Segment Start: DATASET CONTENT

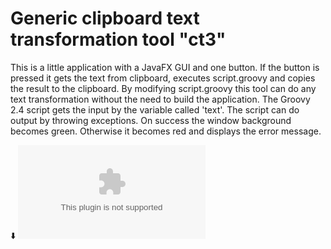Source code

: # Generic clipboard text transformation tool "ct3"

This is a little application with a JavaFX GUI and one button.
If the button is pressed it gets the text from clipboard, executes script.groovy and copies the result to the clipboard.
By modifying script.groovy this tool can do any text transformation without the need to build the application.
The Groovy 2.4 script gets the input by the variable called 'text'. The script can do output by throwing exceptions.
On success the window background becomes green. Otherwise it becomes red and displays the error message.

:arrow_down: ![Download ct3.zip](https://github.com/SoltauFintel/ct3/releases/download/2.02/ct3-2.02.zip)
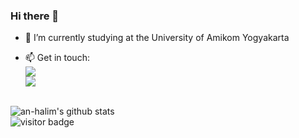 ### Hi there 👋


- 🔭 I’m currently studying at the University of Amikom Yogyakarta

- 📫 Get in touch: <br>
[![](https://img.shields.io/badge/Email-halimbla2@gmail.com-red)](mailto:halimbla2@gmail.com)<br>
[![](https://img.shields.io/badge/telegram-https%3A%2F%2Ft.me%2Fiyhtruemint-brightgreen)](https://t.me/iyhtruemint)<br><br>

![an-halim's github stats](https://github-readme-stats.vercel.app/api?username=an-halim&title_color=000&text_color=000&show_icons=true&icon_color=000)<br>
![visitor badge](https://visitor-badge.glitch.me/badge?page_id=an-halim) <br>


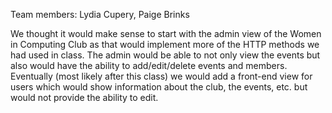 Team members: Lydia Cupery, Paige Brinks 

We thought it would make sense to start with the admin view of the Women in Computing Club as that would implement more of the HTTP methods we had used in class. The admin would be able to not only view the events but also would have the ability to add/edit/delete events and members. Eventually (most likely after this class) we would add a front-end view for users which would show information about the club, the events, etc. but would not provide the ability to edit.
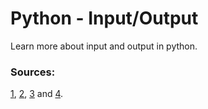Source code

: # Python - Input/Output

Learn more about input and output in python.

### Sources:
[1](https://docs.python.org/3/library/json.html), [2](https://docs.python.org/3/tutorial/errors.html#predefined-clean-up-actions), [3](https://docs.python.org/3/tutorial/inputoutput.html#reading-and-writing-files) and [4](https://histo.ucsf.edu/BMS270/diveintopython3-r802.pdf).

Segment End: DATASET CONTENT

*ACTIVITY*
With the pictures left out, restate word for word every line of the data above, from the first down to the line that contains "If the button".

*ANSWER*
Source code

: # Generic clipboard text transformation tool "ct3"

This is a little application with a JavaFX GUI and one button.
If the button is pressed it gets the text from clipboard, executes script.groovy and copies the result to the clipboard.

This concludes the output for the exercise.